Tratto da: "Augusto Daolio, musicista, poeta, pittore"
"IL SUONO DELLE IDEE"
(di Davide Carletti)
"...Beppe è di Novi, un paese vicino a Modena. Fin da bambino nutriva una
grande passione per la musica ma le possibilità economiche erano scarse.
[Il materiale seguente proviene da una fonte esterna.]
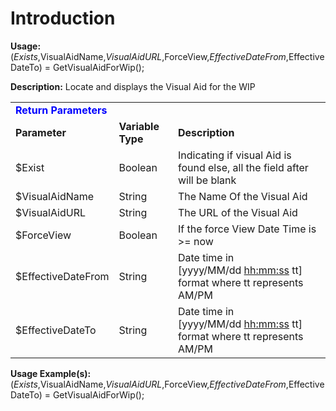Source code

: # Introduction

**Usage:** 
($Exists,$VisualAidName,$VisualAidURL,$ForceView,$EffectiveDateFrom,$EffectiveDateTo) = GetVisualAidForWip();


**Description:** Locate and displays the Visual Aid for the WIP

<table class="confluenceTable"><colgroup><col /> </colgroup><tbody><tr><td class="highlight confluenceTd" colspan="3"><strong><span style="color: rgb(0,0,255);">Return Parameters</span></strong></td></tr><tr><td colspan="1" class="confluenceTd"><strong>Parameter</strong></td><td colspan="1" class="confluenceTd"><strong style="text-align: center;">Variable Type</strong></td><td colspan="1" class="confluenceTd"><strong>Description</strong></td></tr><tr><td class="confluenceTd">$Exist</td><td class="confluenceTd">Boolean</td><td class="confluenceTd">Indicating if visual Aid is found else, all the field after will be blank</td></tr><tr><td class="confluenceTd">$VisualAidName</td><td class="confluenceTd">String</td><td class="confluenceTd">The Name Of the Visual Aid</td></tr><tr><td class="confluenceTd">$VisualAidURL</td><td class="confluenceTd">String</td><td class="confluenceTd">The URL of the Visual Aid</td></tr><tr><td class="confluenceTd">$ForceView</td><td class="confluenceTd">Boolean</td><td class="confluenceTd">If the force View Date Time is >= now</td></tr><tr><td class="confluenceTd">$EffectiveDateFrom</td><td class="confluenceTd">String</td><td class="confluenceTd">Date time in <br /> [yyyy/MM/dd <a href="http://hhmmss" class="external-link" rel="nofollow">hh:mm:ss</a> tt] format where tt represents AM/PM</td></tr><tr><td class="confluenceTd">$EffectiveDateTo</td><td class="confluenceTd">String</td><td class="confluenceTd">Date time in <br /> [yyyy/MM/dd <a href="http://hhmmss" class="external-link" rel="nofollow">hh:mm:ss</a> tt] format <span>where tt represents AM/PM</span></td></tr></tbody></table>



**Usage Example(s):** 
($Exists,$VisualAidName,$VisualAidURL,$ForceView,$EffectiveDateFrom,$EffectiveDateTo) = GetVisualAidForWip();

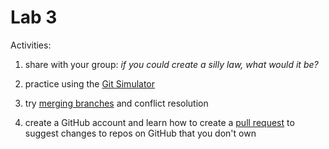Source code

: # Lab 3

Activities:

1. share with your group: *if you could create a silly law, what would it be?*

2. practice using the [Git Simulator](./git-sim)

3. try [merging branches](./git-conflict) and conflict resolution

4. create a GitHub account and learn how to create a [pull request](./git-pr) to suggest changes to repos on GitHub that you don't own
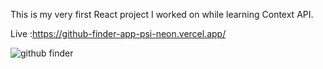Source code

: This is my very first React project I worked on while learning Context API.


Live :https://github-finder-app-psi-neon.vercel.app/

![github finder](https://github.com/Hossam281/github-app-no-token/assets/83101891/05cd68e5-719d-4eb0-adb1-0906e431ebcc)
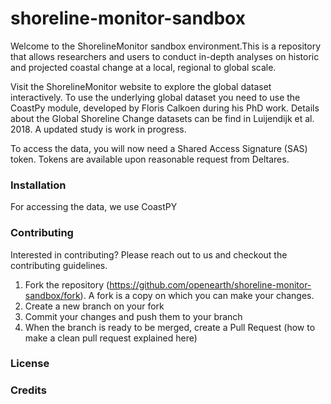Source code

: # shoreline-monitor-sandbox
Welcome to the ShorelineMonitor sandbox environment.This is a repository that allows researchers and users to conduct in-depth analyses on historic and projected coastal change at a local, regional to global scale.

Visit the ShorelineMonitor website to explore the global dataset interactively. To use the underlying global dataset you need to use the CoastPy module, developed by Floris Calkoen during his PhD work. 
Details about the Global Shoreline Change datasets can be find in Luijendijk et al. 2018. A updated study is work in progress. 

To access the data, you will now need a Shared Access Signature (SAS) token. Tokens are available upon reasonable request from Deltares.

### Installation
For accessing the data, we use CoastPY 

### Contributing
Interested in contributing? Please reach out to us and checkout the contributing guidelines.

1. Fork the repository (https://github.com/openearth/shoreline-monitor-sandbox/fork). A fork is a copy on which you can make your changes.
2. Create a new branch on your fork
3. Commit your changes and push them to your branch
4. When the branch is ready to be merged, create a Pull Request (how to make a clean pull request explained here)

### License

### Credits
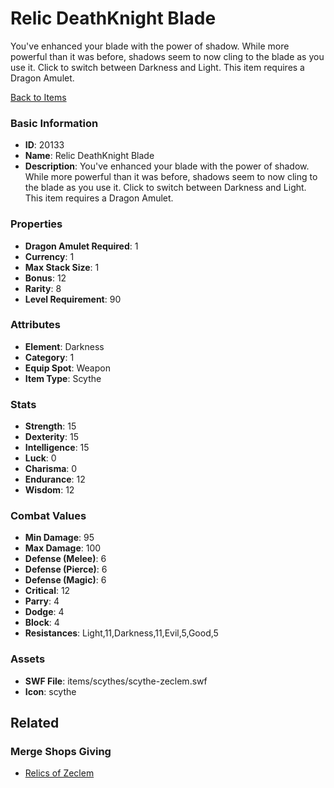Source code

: # Relic DeathKnight Blade

You've enhanced your blade with the power of shadow. While more powerful than it was before, shadows seem to now cling to the blade as you use it. Click to switch between Darkness and Light. This item requires a Dragon Amulet.

[Back to Items](../items.md)

### Basic Information

- **ID**: 20133
- **Name**: Relic DeathKnight Blade
- **Description**: You&#039;ve enhanced your blade with the power of shadow. While more powerful than it was before, shadows seem to now cling to the blade as you use it. Click to switch between Darkness and Light. This item requires a Dragon Amulet.

### Properties

- **Dragon Amulet Required**: 1
- **Currency**: 1
- **Max Stack Size**: 1
- **Bonus**: 12
- **Rarity**: 8
- **Level Requirement**: 90

### Attributes

- **Element**: Darkness
- **Category**: 1
- **Equip Spot**: Weapon
- **Item Type**: Scythe

### Stats

- **Strength**: 15
- **Dexterity**: 15
- **Intelligence**: 15
- **Luck**: 0
- **Charisma**: 0
- **Endurance**: 12
- **Wisdom**: 12

### Combat Values

- **Min Damage**: 95
- **Max Damage**: 100
- **Defense (Melee)**: 6
- **Defense (Pierce)**: 6
- **Defense (Magic)**: 6
- **Critical**: 12
- **Parry**: 4
- **Dodge**: 4
- **Block**: 4
- **Resistances**: Light,11,Darkness,11,Evil,5,Good,5

### Assets

- **SWF File**: items/scythes/scythe-zeclem.swf
- **Icon**: scythe

## Related

### Merge Shops Giving

- [Relics of Zeclem](../merge-shops/341-relics-of-zeclem.md)

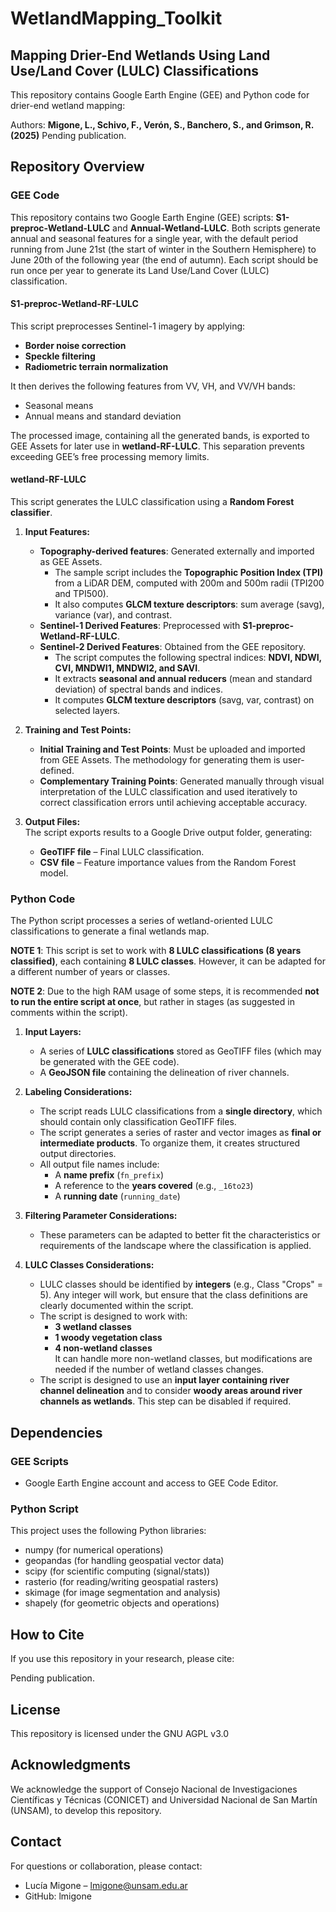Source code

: # WetlandMapping_Toolkit
## Mapping Drier-End Wetlands Using Land Use/Land Cover (LULC) Classifications

This repository contains Google Earth Engine (GEE) and Python code for drier-end wetland mapping:

Authors: **Migone, L., Schivo, F., Verón, S., Banchero, S., and Grimson, R. (2025)** Pending publication.

## Repository Overview

### GEE Code
This repository contains two Google Earth Engine (GEE) scripts: **S1-preproc-Wetland-LULC** and **Annual-Wetland-LULC**. Both scripts generate annual and seasonal features for a single year, with the default period running from June 21st (the start of winter in the Southern Hemisphere) to June 20th of the following year (the end of autumn). Each script should be run once per year to generate its Land Use/Land Cover (LULC) classification.

#### S1-preproc-Wetland-RF-LULC
This script preprocesses Sentinel-1 imagery by applying:
- **Border noise correction**
- **Speckle filtering**
- **Radiometric terrain normalization**  

It then derives the following features from VV, VH, and VV/VH bands:
- Seasonal means
- Annual means and standard deviation  

The processed image, containing all the generated bands, is exported to GEE Assets for later use in **wetland-RF-LULC**. This separation prevents exceeding GEE’s free processing memory limits.

#### wetland-RF-LULC
This script generates the LULC classification using a **Random Forest classifier**.

1. **Input Features:**
   - **Topography-derived features**: Generated externally and imported as GEE Assets.  
     - The sample script includes the **Topographic Position Index (TPI)** from a LiDAR DEM, computed with 200m and 500m radii (TPI200 and TPI500).  
     - It also computes **GLCM texture descriptors**: sum average (savg), variance (var), and contrast.
   - **Sentinel-1 Derived Features**: Preprocessed with **S1-preproc-Wetland-RF-LULC**.
   - **Sentinel-2 Derived Features**: Obtained from the GEE repository.  
     - The script computes the following spectral indices: **NDVI, NDWI, CVI, MNDWI1, MNDWI2, and SAVI**.  
     - It extracts **seasonal and annual reducers** (mean and standard deviation) of spectral bands and indices.  
     - It computes **GLCM texture descriptors** (savg, var, contrast) on selected layers.

2. **Training and Test Points:**
   - **Initial Training and Test Points**: Must be uploaded and imported from GEE Assets. The methodology for generating them is user-defined.
   - **Complementary Training Points**: Generated manually through visual interpretation of the LULC classification and used iteratively to correct classification errors until achieving acceptable accuracy.

3. **Output Files:**  
   The script exports results to a Google Drive output folder, generating:
   - **GeoTIFF file** – Final LULC classification.
   - **CSV file** – Feature importance values from the Random Forest model.

### Python Code
The Python script processes a series of wetland-oriented LULC classifications to generate a final wetlands map.

**NOTE 1**: This script is set to work with **8 LULC classifications (8 years classified)**, each containing **8 LULC classes**. However, it can be adapted for a different number of years or classes.  

**NOTE 2**: Due to the high RAM usage of some steps, it is recommended **not to run the entire script at once**, but rather in stages (as suggested in comments within the script).

1. **Input Layers:**
   - A series of **LULC classifications** stored as GeoTIFF files (which may be generated with the GEE code).
   - A **GeoJSON file** containing the delineation of river channels.

2. **Labeling Considerations:**
   - The script reads LULC classifications from a **single directory**, which should contain only classification GeoTIFF files.
   - The script generates a series of raster and vector images as **final or intermediate products**. To organize them, it creates structured output directories.
   - All output file names include:
     - A **name prefix** (`fn_prefix`)
     - A reference to the **years covered** (e.g., `_16to23`)
     - A **running date** (`running_date`)

3. **Filtering Parameter Considerations:**
   - These parameters can be adapted to better fit the characteristics or requirements of the landscape where the classification is applied.

4. **LULC Classes Considerations:**
   - LULC classes should be identified by **integers** (e.g., Class "Crops" = 5). Any integer will work, but ensure that the class definitions are clearly documented within the script.
   - The script is designed to work with:
     - **3 wetland classes**
     - **1 woody vegetation class**
     - **4 non-wetland classes**  
     It can handle more non-wetland classes, but modifications are needed if the number of wetland classes changes.
   - The script is designed to use an **input layer containing river channel delineation** and to consider **woody areas around river channels as wetlands**. This step can be disabled if required.

## **Dependencies**
### **GEE Scripts**
- Google Earth Engine account and access to GEE Code Editor.

### **Python Script**
This project uses the following Python libraries:
- numpy	(for numerical operations)
- geopandas (for handling geospatial vector data)
- scipy	(for scientific computing (signal/stats))
- rasterio	(for reading/writing geospatial rasters)
- skimage (for image segmentation and analysis)
- shapely (for geometric objects and operations)

## How to Cite
If you use this repository in your research, please cite:

Pending publication.

## License
This repository is licensed under the GNU AGPL v3.0

## Acknowledgments
We acknowledge the support of Consejo Nacional de Investigaciones Científicas y Técnicas (CONICET) and Universidad Nacional de San Martín (UNSAM), to develop this repository.

## Contact
For questions or collaboration, please contact:
- Lucía Migone – lmigone@unsam.edu.ar
- GitHub: lmigone
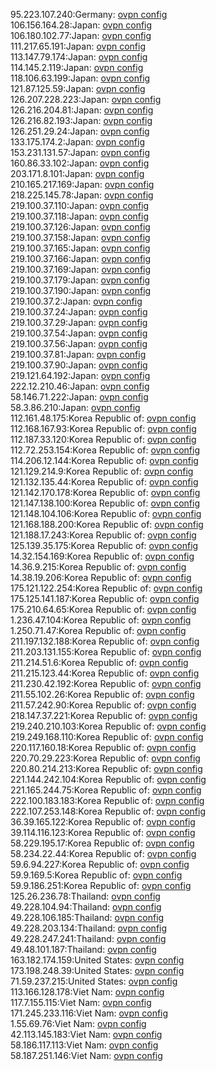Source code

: 95.223.107.240:Germany: [ovpn config](vpn/95_223_107_240.ovpn)  
106.156.164.28:Japan: [ovpn config](vpn/106_156_164_28.ovpn)  
106.180.102.77:Japan: [ovpn config](vpn/106_180_102_77.ovpn)  
111.217.65.191:Japan: [ovpn config](vpn/111_217_65_191.ovpn)  
113.147.79.174:Japan: [ovpn config](vpn/113_147_79_174.ovpn)  
114.145.2.119:Japan: [ovpn config](vpn/114_145_2_119.ovpn)  
118.106.63.199:Japan: [ovpn config](vpn/118_106_63_199.ovpn)  
121.87.125.59:Japan: [ovpn config](vpn/121_87_125_59.ovpn)  
126.207.228.223:Japan: [ovpn config](vpn/126_207_228_223.ovpn)  
126.216.204.81:Japan: [ovpn config](vpn/126_216_204_81.ovpn)  
126.216.82.193:Japan: [ovpn config](vpn/126_216_82_193.ovpn)  
126.251.29.24:Japan: [ovpn config](vpn/126_251_29_24.ovpn)  
133.175.174.2:Japan: [ovpn config](vpn/133_175_174_2.ovpn)  
153.231.131.57:Japan: [ovpn config](vpn/153_231_131_57.ovpn)  
160.86.33.102:Japan: [ovpn config](vpn/160_86_33_102.ovpn)  
203.171.8.101:Japan: [ovpn config](vpn/203_171_8_101.ovpn)  
210.165.217.169:Japan: [ovpn config](vpn/210_165_217_169.ovpn)  
218.225.145.78:Japan: [ovpn config](vpn/218_225_145_78.ovpn)  
219.100.37.110:Japan: [ovpn config](vpn/219_100_37_110.ovpn)  
219.100.37.118:Japan: [ovpn config](vpn/219_100_37_118.ovpn)  
219.100.37.126:Japan: [ovpn config](vpn/219_100_37_126.ovpn)  
219.100.37.158:Japan: [ovpn config](vpn/219_100_37_158.ovpn)  
219.100.37.165:Japan: [ovpn config](vpn/219_100_37_165.ovpn)  
219.100.37.166:Japan: [ovpn config](vpn/219_100_37_166.ovpn)  
219.100.37.169:Japan: [ovpn config](vpn/219_100_37_169.ovpn)  
219.100.37.179:Japan: [ovpn config](vpn/219_100_37_179.ovpn)  
219.100.37.190:Japan: [ovpn config](vpn/219_100_37_190.ovpn)  
219.100.37.2:Japan: [ovpn config](vpn/219_100_37_2.ovpn)  
219.100.37.24:Japan: [ovpn config](vpn/219_100_37_24.ovpn)  
219.100.37.29:Japan: [ovpn config](vpn/219_100_37_29.ovpn)  
219.100.37.54:Japan: [ovpn config](vpn/219_100_37_54.ovpn)  
219.100.37.56:Japan: [ovpn config](vpn/219_100_37_56.ovpn)  
219.100.37.81:Japan: [ovpn config](vpn/219_100_37_81.ovpn)  
219.100.37.90:Japan: [ovpn config](vpn/219_100_37_90.ovpn)  
219.121.64.192:Japan: [ovpn config](vpn/219_121_64_192.ovpn)  
222.12.210.46:Japan: [ovpn config](vpn/222_12_210_46.ovpn)  
58.146.71.222:Japan: [ovpn config](vpn/58_146_71_222.ovpn)  
58.3.86.210:Japan: [ovpn config](vpn/58_3_86_210.ovpn)  
112.161.48.175:Korea Republic of: [ovpn config](vpn/112_161_48_175.ovpn)  
112.168.167.93:Korea Republic of: [ovpn config](vpn/112_168_167_93.ovpn)  
112.187.33.120:Korea Republic of: [ovpn config](vpn/112_187_33_120.ovpn)  
112.72.253.154:Korea Republic of: [ovpn config](vpn/112_72_253_154.ovpn)  
114.206.12.144:Korea Republic of: [ovpn config](vpn/114_206_12_144.ovpn)  
121.129.214.9:Korea Republic of: [ovpn config](vpn/121_129_214_9.ovpn)  
121.132.135.44:Korea Republic of: [ovpn config](vpn/121_132_135_44.ovpn)  
121.142.170.178:Korea Republic of: [ovpn config](vpn/121_142_170_178.ovpn)  
121.147.138.100:Korea Republic of: [ovpn config](vpn/121_147_138_100.ovpn)  
121.148.104.106:Korea Republic of: [ovpn config](vpn/121_148_104_106.ovpn)  
121.168.188.200:Korea Republic of: [ovpn config](vpn/121_168_188_200.ovpn)  
121.188.17.243:Korea Republic of: [ovpn config](vpn/121_188_17_243.ovpn)  
125.139.35.175:Korea Republic of: [ovpn config](vpn/125_139_35_175.ovpn)  
14.32.154.169:Korea Republic of: [ovpn config](vpn/14_32_154_169.ovpn)  
14.36.9.215:Korea Republic of: [ovpn config](vpn/14_36_9_215.ovpn)  
14.38.19.206:Korea Republic of: [ovpn config](vpn/14_38_19_206.ovpn)  
175.121.122.254:Korea Republic of: [ovpn config](vpn/175_121_122_254.ovpn)  
175.125.141.187:Korea Republic of: [ovpn config](vpn/175_125_141_187.ovpn)  
175.210.64.65:Korea Republic of: [ovpn config](vpn/175_210_64_65.ovpn)  
1.236.47.104:Korea Republic of: [ovpn config](vpn/1_236_47_104.ovpn)  
1.250.71.47:Korea Republic of: [ovpn config](vpn/1_250_71_47.ovpn)  
211.197.132.188:Korea Republic of: [ovpn config](vpn/211_197_132_188.ovpn)  
211.203.131.155:Korea Republic of: [ovpn config](vpn/211_203_131_155.ovpn)  
211.214.51.6:Korea Republic of: [ovpn config](vpn/211_214_51_6.ovpn)  
211.215.123.44:Korea Republic of: [ovpn config](vpn/211_215_123_44.ovpn)  
211.230.42.192:Korea Republic of: [ovpn config](vpn/211_230_42_192.ovpn)  
211.55.102.26:Korea Republic of: [ovpn config](vpn/211_55_102_26.ovpn)  
211.57.242.90:Korea Republic of: [ovpn config](vpn/211_57_242_90.ovpn)  
218.147.37.221:Korea Republic of: [ovpn config](vpn/218_147_37_221.ovpn)  
219.240.210.103:Korea Republic of: [ovpn config](vpn/219_240_210_103.ovpn)  
219.249.168.110:Korea Republic of: [ovpn config](vpn/219_249_168_110.ovpn)  
220.117.160.18:Korea Republic of: [ovpn config](vpn/220_117_160_18.ovpn)  
220.70.29.223:Korea Republic of: [ovpn config](vpn/220_70_29_223.ovpn)  
220.80.214.213:Korea Republic of: [ovpn config](vpn/220_80_214_213.ovpn)  
221.144.242.104:Korea Republic of: [ovpn config](vpn/221_144_242_104.ovpn)  
221.165.244.75:Korea Republic of: [ovpn config](vpn/221_165_244_75.ovpn)  
222.100.183.183:Korea Republic of: [ovpn config](vpn/222_100_183_183.ovpn)  
222.107.253.148:Korea Republic of: [ovpn config](vpn/222_107_253_148.ovpn)  
36.39.165.122:Korea Republic of: [ovpn config](vpn/36_39_165_122.ovpn)  
39.114.116.123:Korea Republic of: [ovpn config](vpn/39_114_116_123.ovpn)  
58.229.195.17:Korea Republic of: [ovpn config](vpn/58_229_195_17.ovpn)  
58.234.22.44:Korea Republic of: [ovpn config](vpn/58_234_22_44.ovpn)  
59.6.94.227:Korea Republic of: [ovpn config](vpn/59_6_94_227.ovpn)  
59.9.169.5:Korea Republic of: [ovpn config](vpn/59_9_169_5.ovpn)  
59.9.186.251:Korea Republic of: [ovpn config](vpn/59_9_186_251.ovpn)  
125.26.236.78:Thailand: [ovpn config](vpn/125_26_236_78.ovpn)  
49.228.104.94:Thailand: [ovpn config](vpn/49_228_104_94.ovpn)  
49.228.106.185:Thailand: [ovpn config](vpn/49_228_106_185.ovpn)  
49.228.203.134:Thailand: [ovpn config](vpn/49_228_203_134.ovpn)  
49.228.247.241:Thailand: [ovpn config](vpn/49_228_247_241.ovpn)  
49.48.101.187:Thailand: [ovpn config](vpn/49_48_101_187.ovpn)  
163.182.174.159:United States: [ovpn config](vpn/163_182_174_159.ovpn)  
173.198.248.39:United States: [ovpn config](vpn/173_198_248_39.ovpn)  
71.59.237.215:United States: [ovpn config](vpn/71_59_237_215.ovpn)  
113.166.128.178:Viet Nam: [ovpn config](vpn/113_166_128_178.ovpn)  
117.7.155.115:Viet Nam: [ovpn config](vpn/117_7_155_115.ovpn)  
171.245.233.116:Viet Nam: [ovpn config](vpn/171_245_233_116.ovpn)  
1.55.69.76:Viet Nam: [ovpn config](vpn/1_55_69_76.ovpn)  
42.113.145.183:Viet Nam: [ovpn config](vpn/42_113_145_183.ovpn)  
58.186.117.113:Viet Nam: [ovpn config](vpn/58_186_117_113.ovpn)  
58.187.251.146:Viet Nam: [ovpn config](vpn/58_187_251_146.ovpn)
A
nove anni i genitori gli comperarono una fisarmonica; appena undicenne si
esibiva da solo con il suo strumento ai festini organizzati dai giovani
della Bassa modenese. Poi iniziò ad esibirsi con un suo amico, Leonardo
Manfredini, che aveva imparato a suonare la batteria. Avrebbero voluto
iscriversi al conservatorio ma proprio non era possibile; così terminate le
scuole dell'obbligo, cominciò a lavorare dapprima presso una fabbrica di
porta ombrelli, poi in un calzaturificio, infine come addetto alla custodia
delle acque minerali. Alla sera però, continuava a suonare. Nel 1961 fondò
il primo complessino con altri ragazzi del paese. I Monelli, questo era il
nome del gruppo, ma nel 1962 si accorsero che il nome stava un pò stretto e
decisero di chiamarsi I NOMADI, espressione di un desiderio incontenibile di
viaggiare, trovare posti e gente, di farsi conoscere. Proprio quell'anno,
1962, Beppe conobbe Franco Midili, chitarrista di Novellara, s'incontrarono
in una balera, d'estate, a Moglia, in provincia di Mantova. Franco suonava
in un altro gruppo, Beppe gli propose di entrare nei Nomadi, che non avevano
un assetto ancora definito. I genitori spesso facevano pressioni perchè i
giovani desistessero e si dedicassero ad attività più sicure. Nel 1963
Franco disse a Beppe che conosceva un ragazzo di Novellara di 16 anni,
canterino. A Trecenta, durante una serata, Franco chiamò il ragazzo sul
palco, cantò quattro pezzi e piacque moltissimo.
Quel ragazzo era AUGUSTO DAOLIO ........... era il 1963."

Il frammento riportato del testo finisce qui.